Per Hamilton è il 48esimo successo in carriera, il secondo posto assoluto di Alain Prost, tre vittorie più su, è seriamente minacciato. Dopo i quattro trionfi di fila in avvio e l’exploit al Gp d’Europa, Rosberg pareva saldo al comando, ma la marcia del campione del mondo ha travolto tutti, tedesco compreso, che non è stato in grado di sfruttare il vantaggio di una contestata pole, conquistata in regime di doppie bandiere gialle per il testacoda di Fernando Alonso, per arrestare la fame del compagno di squadra. Perlomeno tra i due rapporti meno gelidi: stretta di mano e pacca sulle spalle all’arrivo, qualche sorriso più tardi ma anche un piccolo battibecco sulla questione delle bandiere gialle. Adesso la classifica dice Hamilton 192 punti, Rosberg 186.
Il tutto a una settimana da Hockenheim, snodo probabilmente decisivo: Rosberg gioca in casa, anche se vive ormai da tempo a Montecarlo, in Germania l’immediata occasione del controsorpasso prima della lunga pausa estiva. Tra i “terrestri” sfida serratissima tra Red Bull e Ferrari. La fortuna (e qualche decisione dei commissari) non è stata dalla parte della scuderia di Maranello, che tra qualifiche e gara può recriminare.
Lo ha fatto il team principal Maurizio Arrivabene dopo che Daniel Ricciardo ha soffiato il podio a Sebastian Vettel e Max Verstappen, con una manovra davvero ai limiti, ha impedito il balzo al quinto posto di un Kimi Raikkonen in grande spolvero. I due Red Bull sono stati graziati ieri in Q1: la regola del 107% non avrebbe dovuto permettere loro di qualificarsi alle manche successive.
Ma tant’è. Scattato dalla 14 posizione, il finlandese ha centrato un buon sesto posto complice la strategia a una sosta, venendo a contatto con il rampante olandese della Red Bull a poco più di 10 giri dalla fine. I commissari hanno chiuso un occhio, Raikkonen ha danneggiato l’ala e alla fine ha masticato amaro, nonostante la rimonta.

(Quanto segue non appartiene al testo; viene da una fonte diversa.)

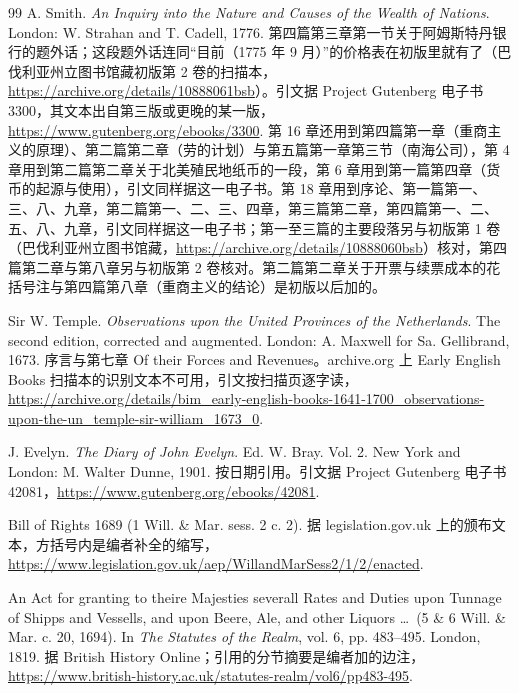 \begin{thebibliography}{99}
 A. Smith. \emph{An Inquiry into the Nature and Causes of the Wealth of Nations}. London: W. Strahan and T. Cadell, 1776. 第四篇第三章第一节关于阿姆斯特丹银行的题外话；这段题外话连同“目前（1775 年 9 月）”的价格表在初版里就有了（巴伐利亚州立图书馆藏初版第 2 卷的扫描本，\url{https://archive.org/details/10888061bsb}）。引文据 Project Gutenberg 电子书 3300，其文本出自第三版或更晚的某一版，\url{https://www.gutenberg.org/ebooks/3300}. 第 16 章还用到第四篇第一章（重商主义的原理）、第二篇第二章（劳的计划）与第五篇第一章第三节（南海公司），第 4 章用到第二篇第二章关于北美殖民地纸币的一段，第 6 章用到第一篇第四章（货币的起源与使用），引文同样据这一电子书。第 18 章用到序论、第一篇第一、三、八、九章，第二篇第一、二、三、四章，第三篇第二章，第四篇第一、二、五、八、九章，引文同样据这一电子书；第一至三篇的主要段落另与初版第 1 卷（巴伐利亚州立图书馆藏，\url{https://archive.org/details/10888060bsb}）核对，第四篇第二章与第八章另与初版第 2 卷核对。第二篇第二章关于开票与续票成本的花括号注与第四篇第八章（重商主义的结论）是初版以后加的。

 Sir W. Temple. \emph{Observations upon the United Provinces of the Netherlands}. The second edition, corrected and augmented. London: A. Maxwell for Sa. Gellibrand, 1673. 序言与第七章 Of their Forces and Revenues。archive.org 上 Early English Books 扫描本的识别文本不可用，引文按扫描页逐字读，\url{https://archive.org/details/bim_early-english-books-1641-1700_observations-upon-the-un_temple-sir-william_1673_0}.

 J. Evelyn. \emph{The Diary of John Evelyn}. Ed. W. Bray. Vol. 2. New York and London: M. Walter Dunne, 1901. 按日期引用。引文据 Project Gutenberg 电子书 42081，\url{https://www.gutenberg.org/ebooks/42081}.

 Bill of Rights 1689 (1 Will. \& Mar. sess. 2 c. 2). 据 legislation.gov.uk 上的颁布文本，方括号内是编者补全的缩写，\url{https://www.legislation.gov.uk/aep/WillandMarSess2/1/2/enacted}.

 An Act for granting to theire Majesties severall Rates and Duties upon Tunnage of Shipps and Vessells, and upon Beere, Ale, and other Liquors \ldots\ (5 \& 6 Will. \& Mar. c. 20, 1694). In \emph{The Statutes of the Realm}, vol. 6, pp. 483--495. London, 1819. 据 British History Online；引用的分节摘要是编者加的边注，\url{https://www.british-history.ac.uk/statutes-realm/vol6/pp483-495}.


\end{thebibliography}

E mastica amaro anche Vettel: il duello con Ricciardo è stato intenso fino alla fine ma, oltre alle difficoltà a sorpassare all’Hungaroring, impreca per quel giro finale di sabato, interrotto sul più bello, che poteva dargli un’altra posizione in griglia.
Vettel quarto, Raikkonen sesto, la Red Bull a un solo punto in classifica costruttori: alla fine, nonostante un passo gara decisamente in crescita, i risultati non sorridono. Si rivede timidamente Fernando Alonso, che con la sua McLaren ha chiuso al settimo posto, problemi ai freni sin dall’avvio invece per Jenson Button, costretto alla fine a ritirarsi. Nei primi dieci anche Carlos Sainz, Sergio Perez e Nico Hulkenberg.
Alla fine Mercedes trionfa ancora, Ferrari giù dal podio, Red Bull più vicina. Non c’è tempo per pensar troppo: tra una settimana c’è Hockenheim.